We study frequentist properties of Bayesian and model selection, with a focus on (potentially non-linear) high-dimensional regression. We propose a construction to study how posterior probabilities and normalized criteria concentrate on the (Kullback-Leibler) optimal model and other subsets of the model space. When such concentration occurs, one also bounds the frequentist probabilities of selecting the correct model, type I and type II errors. These results hold generally, and help validate the use of posterior probabilities and criteria to control frequentist error probabilities associated to model selection and hypothesis tests. Regarding regression, we help understand the effect of the sparsity imposed by the prior or the penalty, and of problem characteristics such as the sample size, signal-to-noise, dimension and true sparsity. A particular finding is that one may use less sparse formulations than would be asymptotically optimal, but still attain consistency and often also significantly better finite-sample performance.

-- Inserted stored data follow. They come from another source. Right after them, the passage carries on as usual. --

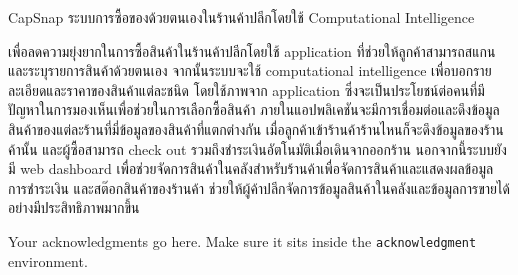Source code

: \maketitle
\makesignature

\ifproject
\begin{abstractTH}
CapSnap  ระบบการซื้อของด้วยตนเองในร้านค้าปลีกโดยใช้ Computational Intelligence

\enskip เพื่อลดความยุ่งยากในการซื้อสินค้าในร้านค้าปลีกโดยใช้ application ที่ช่วยให้ลูกค้าสามารถสแกนและระบุรายการสินค้าด้วยตนเอง  
จากนั้นระบบจะใช้ computational intelligence  
เพื่อบอกรายละเอียดและราคาของสินค้าแต่ละชนิด โดยใช้ภาพจาก application
ซึ่งจะเป็นประโยชน์ต่อคนที่มีปัญหาในการมองเห็นเพื่อช่วยในการเลือกซื้อสินค้า  
\enskip ภายในแอปพลิเคชันจะมีการเชื่อมต่อและดึงข้อมูลสินค้าของแต่ละร้านที่มี่ข้อมูลของสินค้าที่แตกต่างกัน  
เมื่อลูกค้าเข้าร้านค้าร้านไหนก็จะดึงข้อมูลของร้านค้านั้น และผู้ซื้อสามารถ check out รวมถึงชําระเงินอัตโนมัติเมื่อเดินจากออกร้าน 
\enskip นอกจากนี้ระบบยังมี web dashboard เพื่อช่วยจัดการสินค้าในคลังสําหรับร้านค้าเพื่อจัดการสินค้าและแสดงผลข้อมูลการชําระเงิน 
และสต๊อกสินค้าของร้านค้า ช่วยให้ผู้ค้าปลีกจัดการข้อมูลสินค้าในคลังและข้อมูลการขายได้อย่างมีประสิทธิภาพมากขึ้น
    
\end{abstractTH}



\iffalse
\begin{dedication}
This document is dedicated to all Chiang Mai University students.

Dedication page is optional.
\end{dedication}
\fi %

\begin{acknowledgments}
Your acknowledgments go here. Make sure it sits inside the
\texttt{acknowledgment} environment.

\end{acknowledgments}%
\fi %

\contentspage

\ifproject
\figurelistpage

\tablelistpage
\fi %



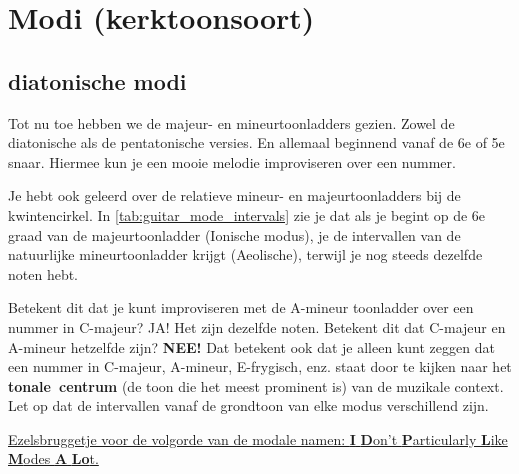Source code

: \section{Modi (kerktoonsoort)} \label{sec:modes}

\subsection{diatonische modi}

Tot nu toe hebben we de majeur- en mineurtoonladders gezien. Zowel de diatonische als de pentatonische versies. En allemaal beginnend vanaf de 6e of 5e snaar. Hiermee kun je een mooie melodie improviseren over een nummer.

Je hebt ook geleerd over de relatieve mineur- en majeurtoonladders bij de kwintencirkel. In \autoref{tab:guitar_mode_intervals} zie je dat als je begint op de 6e graad van de majeurtoonladder (Ionische modus), je de intervallen van de natuurlijke mineurtoonladder krijgt (\textnormal{A}eolische), terwijl je nog steeds dezelfde noten hebt.

Betekent dit dat je kunt improviseren met de A-mineur toonladder over een nummer in C-majeur? JA! Het zijn dezelfde noten. Betekent dit dat C-majeur en A-mineur hetzelfde zijn? \textbf{NEE!} Dat betekent ook dat je alleen kunt zeggen dat een nummer in C-majeur, A-mineur, E-frygisch, enz. staat door te kijken naar het \mbox{\textbf{tonale centrum}} (de toon die het meest prominent is) van de muzikale context. Let op dat de intervallen vanaf de grondtoon van elke modus verschillend zijn.

\underline{Ezelsbruggetje voor de volgorde van de modale namen: \textbf{I} \textbf{D}on't \textbf{P}articularly \textbf{L}ike \textbf{M}odes \textbf{A} \textbf{Lo}t.} %

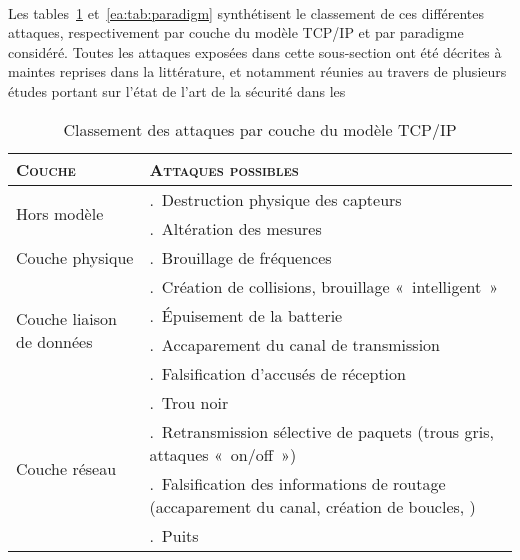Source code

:         \paragraph{}
Les tables~\ref{ea:tab:layer} et~\ref{ea:tab:paradigm} synthétisent le classement de ces différentes attaques, respectivement par couche du modèle TCP/IP et par paradigme considéré.
Toutes les attaques exposées dans cette sous-section ont été décrites à maintes reprises dans la littérature, et notamment réunies au travers de plusieurs études portant sur l'état de l'art de la sécurité dans les \rcs~\cite{SSS11,RM11,AD14}
\begin{table}[!ht]
    \setcounter{LayerNumber}{1}
    \newcommand\num[1]{\theLayerNumber.~#1\stepcounter{LayerNumber}}
    \caption{Classement des attaques par couche du modèle TCP/IP}\label{ea:tab:layer}
    \centering
    \medskip
    \begin{small}
        \begin{tabular}{m{}|p{}}
            \toprule
            \textsc{Couche} & \textsc{Attaques possibles}\\
            \midrule
            \multirow{2}{*}{Hors modèle}%
                & \num{Destruction physique des capteurs}\\
                & \num{Altération des mesures}\\
            \midrule
            \multirow{1}{*}{Couche physique}%
                & \num{Brouillage de fréquences}\\
            \midrule
            \multirow{4}{*}{\parbox{.2\textwidth}{Couche liaison de données}}%
                & \num{Création de collisions, brouillage « intelligent »}\\
                & \num{Épuisement de la batterie}\\
                & \num{Accaparement du canal de transmission}\\
                & \num{Falsification d'accusés de réception}\\
            \midrule
            \multirow{8}{*}{Couche réseau}%
                & \num{Trou noir}\\
                & \num{Retransmission sélective de paquets (trous gris, attaques « on/off »)}\\
                & \num{Falsification des informations de routage (accaparement du canal, création de boucles, \etc)}\\
                & \num{Puits}\\

\end{tabular}
\end{small}
\end{table}
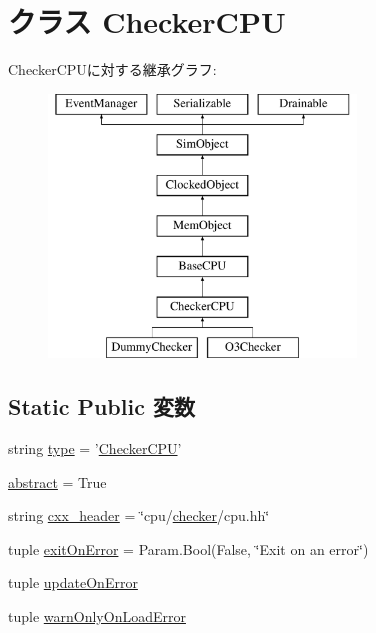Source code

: \hypertarget{classCheckerCPU_1_1CheckerCPU}{
\section{クラス CheckerCPU}
\label{classCheckerCPU_1_1CheckerCPU}
}
CheckerCPUに対する継承グラフ:\begin{figure}[H]
\begin{center}
\leavevmode
\includegraphics[height=7cm]{classCheckerCPU_1_1CheckerCPU}
\end{center}
\end{figure}
\subsection*{Static Public 変数}
\begin{DoxyCompactItemize}
\item 
string \hyperlink{classCheckerCPU_1_1CheckerCPU_acce15679d830831b0bbe8ebc2a60b2ca}{type} = '\hyperlink{classCheckerCPU_1_1CheckerCPU}{CheckerCPU}'
\item 
\hyperlink{classCheckerCPU_1_1CheckerCPU_a17fa61ac3806b481cafee5593b55e5d0}{abstract} = True
\item 
string \hyperlink{classCheckerCPU_1_1CheckerCPU_a17da7064bc5c518791f0c891eff05fda}{cxx\_\-header} = \char`\"{}cpu/\hyperlink{classBaseCPU_ad79de7771e2fdfe4aa9ba3d4f7e6972c}{checker}/cpu.hh\char`\"{}
\item 
tuple \hyperlink{classCheckerCPU_1_1CheckerCPU_ae3f9ab8da88c7ebfba47692201291bed}{exitOnError} = Param.Bool(False, \char`\"{}Exit on an error\char`\"{})
\item 
tuple \hyperlink{classCheckerCPU_1_1CheckerCPU_aad41d3eb2d73f3e7035d73c73bf92523}{updateOnError}
\item 
tuple \hyperlink{classCheckerCPU_1_1CheckerCPU_a2c725933b14b9d3c867f1ab31a36274e}{warnOnlyOnLoadError}
\end{DoxyCompactItemize}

We also prove new results related to misspecifying the mean or covariance structures, and give tighter rates for certain non-local priors than currently available.
DR was partially funded by the Europa Excelencia grant EUR2020-112096, NIH grant R01 CA158113-01, Ramón y Cajal Fellowship RYC-2015-18544, Plan Estatal PGC2018-101643-B-I00 and Ayudas Fundación BBVA a equipos de investigación científica en Big Data 2017.
The author thanks Gabor Lugosi and James O. Berger for helpful discussions, and the Editors and Referees for invaluable feedback in improving the exposition of this manuscript.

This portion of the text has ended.